I always wanted to be that boy at the pool who did flips off the diving board. Growing up, the best I could muster was a decent swan dive. Sometimes I’d take a run down the board telling myself I’d go for it, but once in the air I’d freeze up just as I began to rotate, my eyes closed, not knowing what to do next. It was the same on the ski hill: the cool kids were pulling 360s, while I was stuck on the spread eagle. By the time I left home for college, I’d pretty much come to terms with the fact that I just wasn’t that good at flying.

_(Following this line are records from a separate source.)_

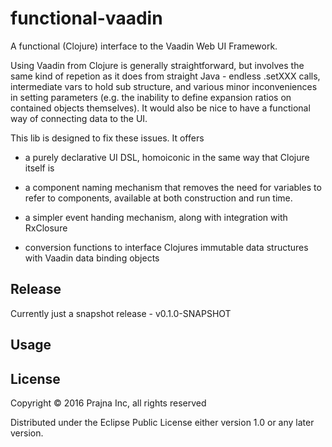 # functional-vaadin

A functional (Clojure) interface to the Vaadin Web UI Framework.

Using Vaadin from Clojure is generally straightforward, but involves the same kind of repetion as it does from straight
Java - endless .setXXX calls, intermediate vars to hold sub structure, and various minor inconveniences in setting
parameters (e.g. the inability to define expansion ratios on contained objects themselves). It would also be nice to
have a functional way of connecting data to the UI.

This lib is designed to fix these issues. It offers

- a purely declarative UI DSL, homoiconic in the same way that Clojure itself is

- a component naming mechanism that removes the need for variables to refer to components, available at both
construction and run time.

- a simpler event handing mechanism, along with integration with RxClosure

- conversion functions to interface Clojures immutable data structures with Vaadin data binding objects

## Release

Currently just a snapshot release - v0.1.0-SNAPSHOT

## Usage


## License

Copyright © 2016 Prajna Inc, all rights reserved

Distributed under the Eclipse Public License either version 1.0 or any later version.
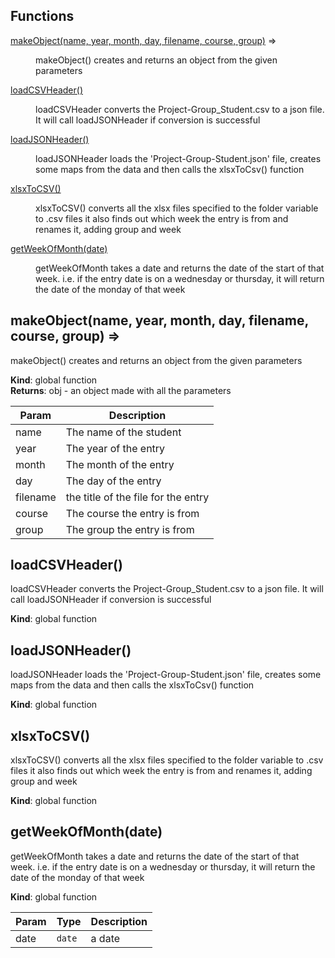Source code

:## Functions

<dl>
<dt><a href="#makeObject">makeObject(name, year, month, day, filename, course, group)</a> ⇒</dt>
<dd><p>makeObject() creates and returns an object from the given parameters</p>
</dd>
<dt><a href="#loadCSVHeader">loadCSVHeader()</a></dt>
<dd><p>loadCSVHeader converts the Project-Group_Student.csv to a json file. It will call loadJSONHeader if conversion is successful</p>
</dd>
<dt><a href="#loadJSONHeader">loadJSONHeader()</a></dt>
<dd><p>loadJSONHeader loads the &#39;Project-Group-Student.json&#39; file, creates some maps from the data and then calls the xlsxToCsv() function</p>
</dd>
<dt><a href="#xlsxToCSV">xlsxToCSV()</a></dt>
<dd><p>xlsxToCSV() converts all the xlsx files specified to the folder variable to .csv files
  it also finds out which week the entry is from and renames it, adding group and week</p>
</dd>
<dt><a href="#getWeekOfMonth">getWeekOfMonth(date)</a></dt>
<dd><p>getWeekOfMonth takes a date and returns the date of the start of that week. i.e. if the entry date is on a wednesday or thursday, it will return the date of the monday of that week</p>
</dd>
</dl>

<a name="makeObject"></a>

## makeObject(name, year, month, day, filename, course, group) ⇒
makeObject() creates and returns an object from the given parameters

**Kind**: global function  
**Returns**: obj - an object made with all the parameters  

| Param | Description |
| --- | --- |
| name | The name of the student |
| year | The year of the entry |
| month | The month of the entry |
| day | The day of the entry |
| filename | the title of the file for the entry |
| course | The course the entry is from |
| group | The group the entry is from |

<a name="loadCSVHeader"></a>

## loadCSVHeader()
loadCSVHeader converts the Project-Group_Student.csv to a json file. It will call loadJSONHeader if conversion is successful

**Kind**: global function  
<a name="loadJSONHeader"></a>

## loadJSONHeader()
loadJSONHeader loads the 'Project-Group-Student.json' file, creates some maps from the data and then calls the xlsxToCsv() function

**Kind**: global function  
<a name="xlsxToCSV"></a>

## xlsxToCSV()
xlsxToCSV() converts all the xlsx files specified to the folder variable to .csv files
  it also finds out which week the entry is from and renames it, adding group and week

**Kind**: global function  
<a name="getWeekOfMonth"></a>

## getWeekOfMonth(date)
getWeekOfMonth takes a date and returns the date of the start of that week. i.e. if the entry date is on a wednesday or thursday, it will return the date of the monday of that week

**Kind**: global function  

| Param | Type | Description |
| --- | --- | --- |
| date | <code>date</code> | a date |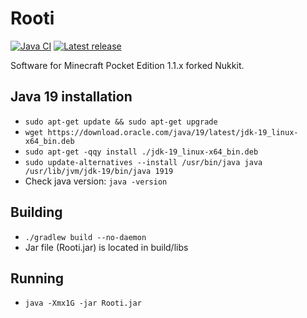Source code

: # Rooti
[![Java CI](https://github.com/RootiTeam/Rooti/actions/workflows/gradle.yml/badge.svg?branch=main)](https://github.com/RootiTeam/Rooti/actions/workflows/gradle.yml)
<a href="https://github.com/RootiTeam/Rooti/releases/latest"><img alt="Latest release" src="https://img.shields.io/github/v/release/RootiTeam/Rooti?label=release&sort=semver"></a>

Software for Minecraft Pocket Edition 1.1.x forked Nukkit.

Java 19 installation
-------------
- `sudo apt-get update && sudo apt-get upgrade`
- `wget https://download.oracle.com/java/19/latest/jdk-19_linux-x64_bin.deb`
- `sudo apt-get -qqy install ./jdk-19_linux-x64_bin.deb`
- `sudo update-alternatives --install /usr/bin/java java /usr/lib/jvm/jdk-19/bin/java 1919`
- Check java version: `java -version`

Building
-------------
- `./gradlew build --no-daemon`
- Jar file (Rooti.jar) is located in build/libs

Running
-------------
- `java -Xmx1G -jar Rooti.jar`
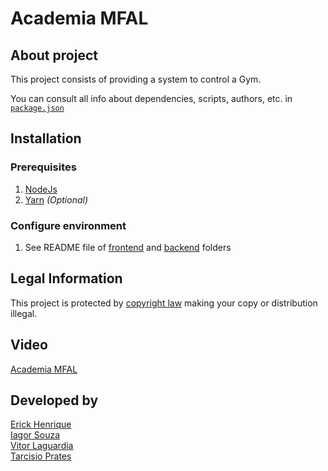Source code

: # Academia MFAL

## About project

This project consists of providing a system to control a Gym.

You can consult all info about dependencies, scripts, authors, etc. in [`package.json`](package.json)

## Installation

### Prerequisites

1. [NodeJs](https://nodejs.org/)
2. [Yarn](https://classic.yarnpkg.com/en/) *(Optional)*

### Configure environment

1. See README file of [frontend](https://github.com/ErickHDdS/Academia/tree/main/frontend/academia) and [backend](https://github.com/ErickHDdS/Academia/tree/main/backend) folders

## Legal Information

This project is protected by [copyright law](https://en.wikipedia.org/wiki/Copyright) making your copy or distribution illegal.

## Video
[Academia MFAL](https://www.youtube.com/watch?v=Fs_LbY0l2hU)

## Developed by 
[Erick Henrique](https://github.com/ErickHDdS) <br />
[Iagor Souza](https://github.com/IagorSs) <br />
[Vitor Laguardia](https://github.com/vitor-laguardia) <br />
[Tarcisio Prates](https://github.com/t4rcisio) <br />
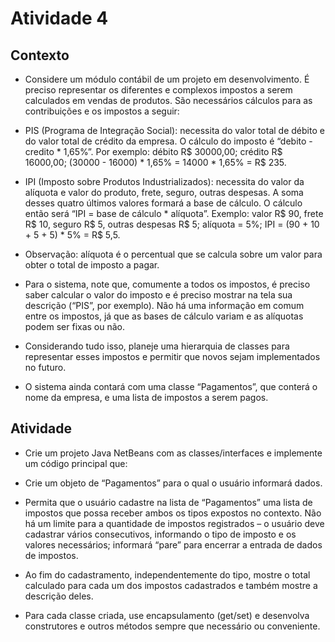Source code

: # Atividade 4

## Contexto

 - Considere um módulo contábil de um projeto em desenvolvimento. É preciso representar os diferentes e complexos impostos a serem calculados em vendas de produtos. São necessários cálculos para as contribuições e os impostos a seguir:

 * PIS (Programa de Integração Social): necessita do valor total de débito e do valor total de crédito da empresa. O cálculo do imposto é “debito - credito * 1,65%”. Por exemplo: débito R$ 30000,00; crédito R$ 16000,00; (30000 - 16000) * 1,65% = 14000 * 1,65% = R$ 235.

 * IPI (Imposto sobre Produtos Industrializados): necessita do valor da alíquota e valor do produto, frete, seguro, outras despesas. A soma desses quatro últimos valores formará a base de cálculo. O cálculo então será “IPI = base de cálculo * alíquota”. Exemplo: valor R$ 90, frete R$ 10, seguro R$ 5, outras despesas R$ 5; alíquota = 5%; IPI = (90 + 10 + 5 + 5) * 5% = R$ 5,5.

 * Observação: alíquota é o percentual que se calcula sobre um valor para obter o total de imposto a pagar.

 * Para o sistema, note que, comumente a todos os impostos, é preciso saber calcular o valor do imposto e é preciso mostrar na tela sua descrição (“PIS”, por exemplo). Não há uma informação em comum entre os impostos, já que as bases de cálculo variam e as alíquotas podem ser fixas ou não.
 
 * Considerando tudo isso, planeje uma hierarquia de classes para representar esses impostos e permitir que novos sejam implementados no futuro.
 
 * O sistema ainda contará com uma classe “Pagamentos”, que conterá o nome da empresa, e uma lista de impostos a serem pagos.
 
 
## Atividade
 - Crie um projeto Java NetBeans com as classes/interfaces e implemente um código principal que:

 * Crie um objeto de “Pagamentos” para o qual o usuário informará dados.
  
 * Permita que o usuário cadastre na lista de “Pagamentos” uma lista de impostos que possa receber ambos os tipos expostos no contexto. Não há um limite para a quantidade de impostos registrados – o usuário deve cadastrar vários consecutivos, informando o tipo de imposto e os valores necessários; informará “pare” para encerrar a entrada de dados de impostos.
  
 * Ao fim do cadastramento, independentemente do tipo, mostre o total calculado para cada um dos impostos cadastrados e também mostre a descrição deles.

 - Para cada classe criada, use encapsulamento (get/set) e desenvolva construtores e outros métodos sempre que necessário ou conveniente.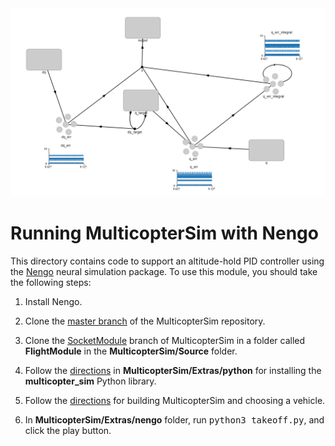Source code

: <img src="nengo.png" width=600>

# Running MulticopterSim with Nengo

This directory contains code to support an altitude-hold PID controller using
the [Nengo](https://www.nengo.ai/) neural simulation package.  To use this
module, you should take the following steps:

1. Install Nengo.

2. Clone the [master branch](https://github.com/simondlevy/MulticopterSim) of the MulticopterSim repository.

3. Clone the  [SocketModule](https://github.com/simondlevy/MulticopterSim/tree/SocketModule)
branch of MulticopterSim in a folder called <b>FlightModule</b> in the
<b>MulticopterSim/Source</b> folder.  

4. Follow the [directions](https://github.com/simondlevy/MulticopterSim/tree/master/Extras/python) 
in <b>MulticopterSim/Extras/python</b> for installing the <b>multicopter_sim</b> Python library.

5. Follow the [directions](https://github.com/simondlevy/MulticopterSim#windows) for building MulticopterSim
and choosing a vehicle.

6. In <b>MulticopterSim/Extras/nengo</b> folder, run <tt>python3 takeoff.py</tt>, and click the play button.
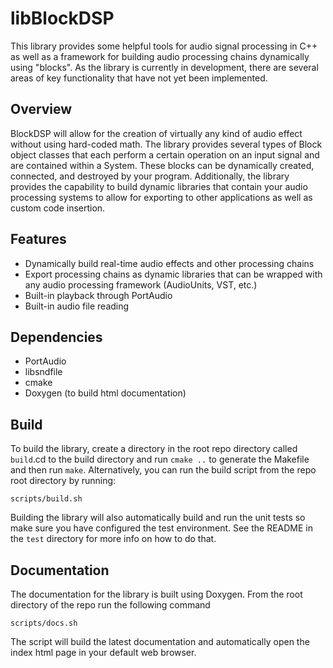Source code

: # libBlockDSP

This library provides some helpful tools for audio signal processing in C++ as well as a framework for building audio processing chains dynamically using "blocks". As the library is currently in development, there are several areas of key functionality that have not yet been implemented.

## Overview
BlockDSP will allow for the creation of virtually any kind of audio effect without using hard-coded math. The library provides several types of Block object classes that each perform a certain operation on an input signal and are contained within a System. These blocks can be dynamically created, connected, and destroyed by your program. Additionally, the library provides the capability to build dynamic libraries that contain your audio processing systems to allow for exporting to other applications as well as custom code insertion.

## Features

* Dynamically build real-time audio effects and other processing chains
* Export processing chains as dynamic libraries that can be wrapped with any audio processing framework (AudioUnits, VST, etc.)
* Built-in playback through PortAudio
* Built-in audio file reading

## Dependencies

* PortAudio
* libsndfile
* cmake
* Doxygen (to build html documentation)

## Build

To build the library, create a directory in the root repo directory called `build`.cd to the build directory and run `cmake ..` to generate the Makefile and then run `make`. Alternatively, you can run the build script from the repo root directory by running:

	scripts/build.sh

Building the library will also automatically build and run the unit tests so make sure you have configured the test environment. See the README in the `test` directory for more info on how to do that.

## Documentation

The documentation for the library is built using Doxygen. From the root directory of the repo run the following command

	scripts/docs.sh

The script will build the latest documentation and automatically open the index html page in your default web browser.

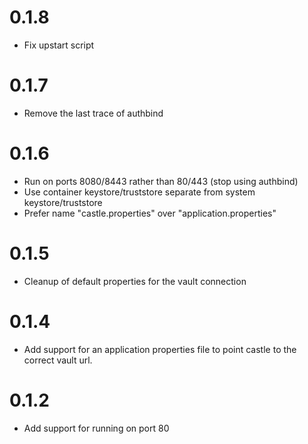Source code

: # 0.1.8

* Fix upstart script

# 0.1.7

* Remove the last trace of authbind

# 0.1.6

* Run on ports 8080/8443 rather than 80/443 (stop using authbind)
* Use container keystore/truststore separate from system keystore/truststore
* Prefer name "castle.properties" over "application.properties"

# 0.1.5

* Cleanup of default properties for the vault connection

# 0.1.4

* Add support for an application properties file to point castle to the correct vault url.

# 0.1.2

* Add support for running on port 80
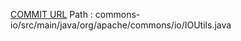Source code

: [COMMIT URL](https://github.com/apache/commons-io/commit/03027d8ff28929e3e5a618a31e9bcab0c90d0c0b)
Path : commons-io/src/main/java/org/apache/commons/io/IOUtils.java
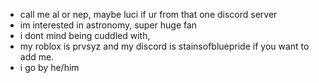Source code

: - call me al or nep, maybe luci if ur from that one discord server
- im interested in astronomy, super huge fan
- i dont mind being cuddled with,
- my roblox is prvsyz and my discord is stainsofbluepride if you want to add me.
- i go by he/him

<!---
magnelucifer/magnelucifer is a ✨ special ✨ repository because its `README.md` (this file) appears on your GitHub profile.
You can click the Preview link to take a look at your changes.
--->
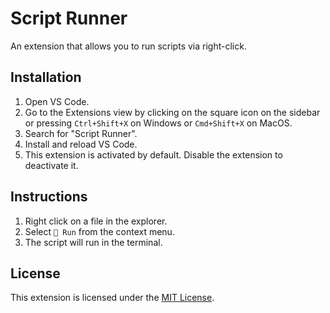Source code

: # Script Runner

An extension that allows you to run scripts via right-click.

## Installation

1. Open VS Code.
2. Go to the Extensions view by clicking on the square icon on the sidebar or pressing `Ctrl+Shift+X` on Windows or `Cmd+Shift+X` on MacOS.
3. Search for "Script Runner".
4. Install and reload VS Code.
5. This extension is activated by default. Disable the extension to deactivate it.

## Instructions

1. Right click on a file in the explorer.
2. Select `🔸 Run` from the context menu.
3. The script will run in the terminal.

## License

This extension is licensed under the [MIT License](LICENSE).
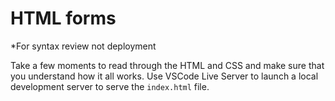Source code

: # HTML forms

*For syntax review not deployment

Take a few moments to read through the HTML and CSS and make sure that you understand how it all works. Use VSCode Live Server to launch a local development server to serve the `index.html` file.
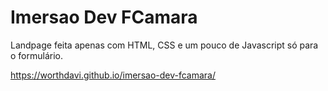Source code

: # Imersao Dev FCamara
Landpage feita apenas com HTML, CSS e um pouco de Javascript só para o formulário.

https://worthdavi.github.io/imersao-dev-fcamara/
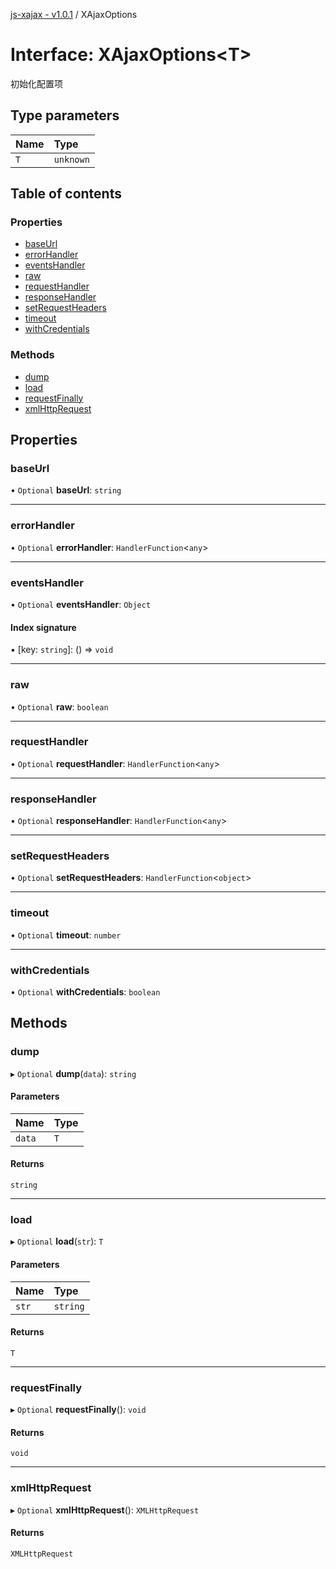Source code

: [js-xajax - v1.0.1](../README.md) / XAjaxOptions

# Interface: XAjaxOptions<T\>

初始化配置项

## Type parameters

| Name | Type |
| :------ | :------ |
| `T` | `unknown` |

## Table of contents

### Properties

- [baseUrl](XAjaxOptions.md#baseurl)
- [errorHandler](XAjaxOptions.md#errorhandler)
- [eventsHandler](XAjaxOptions.md#eventshandler)
- [raw](XAjaxOptions.md#raw)
- [requestHandler](XAjaxOptions.md#requesthandler)
- [responseHandler](XAjaxOptions.md#responsehandler)
- [setRequestHeaders](XAjaxOptions.md#setrequestheaders)
- [timeout](XAjaxOptions.md#timeout)
- [withCredentials](XAjaxOptions.md#withcredentials)

### Methods

- [dump](XAjaxOptions.md#dump)
- [load](XAjaxOptions.md#load)
- [requestFinally](XAjaxOptions.md#requestfinally)
- [xmlHttpRequest](XAjaxOptions.md#xmlhttprequest)

## Properties

### baseUrl

• `Optional` **baseUrl**: `string`

___

### errorHandler

• `Optional` **errorHandler**: `HandlerFunction`<`any`\>

___

### eventsHandler

• `Optional` **eventsHandler**: `Object`

#### Index signature

▪ [key: `string`]: () => `void`

___

### raw

• `Optional` **raw**: `boolean`

___

### requestHandler

• `Optional` **requestHandler**: `HandlerFunction`<`any`\>

___

### responseHandler

• `Optional` **responseHandler**: `HandlerFunction`<`any`\>

___

### setRequestHeaders

• `Optional` **setRequestHeaders**: `HandlerFunction`<`object`\>

___

### timeout

• `Optional` **timeout**: `number`

___

### withCredentials

• `Optional` **withCredentials**: `boolean`

## Methods

### dump

▸ `Optional` **dump**(`data`): `string`

#### Parameters

| Name | Type |
| :------ | :------ |
| `data` | `T` |

#### Returns

`string`

___

### load

▸ `Optional` **load**(`str`): `T`

#### Parameters

| Name | Type |
| :------ | :------ |
| `str` | `string` |

#### Returns

`T`

___

### requestFinally

▸ `Optional` **requestFinally**(): `void`

#### Returns

`void`

___

### xmlHttpRequest

▸ `Optional` **xmlHttpRequest**(): `XMLHttpRequest`

#### Returns

`XMLHttpRequest`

Then, last winter, I saw a chance to try again. House of Air, an indoor trampoline park in San Francisco, was offering an evening class in action-sports aerial maneuvers. Develop your skills on our competition-grade trampolines, the pitch went, and you can take them to the terrain park. At 38, I was the oldest guy in my class by at least a decade. For the first four weeks, we practiced a sequence of drops and rotations designed to build proper form. Just as we began ramping up to a front flip, I got sick (I swear) and missed two critical sessions. When I came back, my classmates had already moved on to the backflip. I tried so hard to catch up that I tweaked my shoulder. Finally, in the very last class, I nailed a couple dozen flips. I couldn’t stop. That night, I giddily emailed a video clip of one to my old grade-school buddies.*
But my real moment of glory came this past summer at the lake house of a family friend. Some kids were bopping around on one of those inflatable floating trampolines. I swam out to them, took a couple of test bounces, and launched a crisp front flip into the water. When I surfaced, this gangly seven-year-old boy was staring at me in silence. I knew exactly what he was thinking.
*Editor’s note: He actually sent this to seemingly everyone in his contacts list.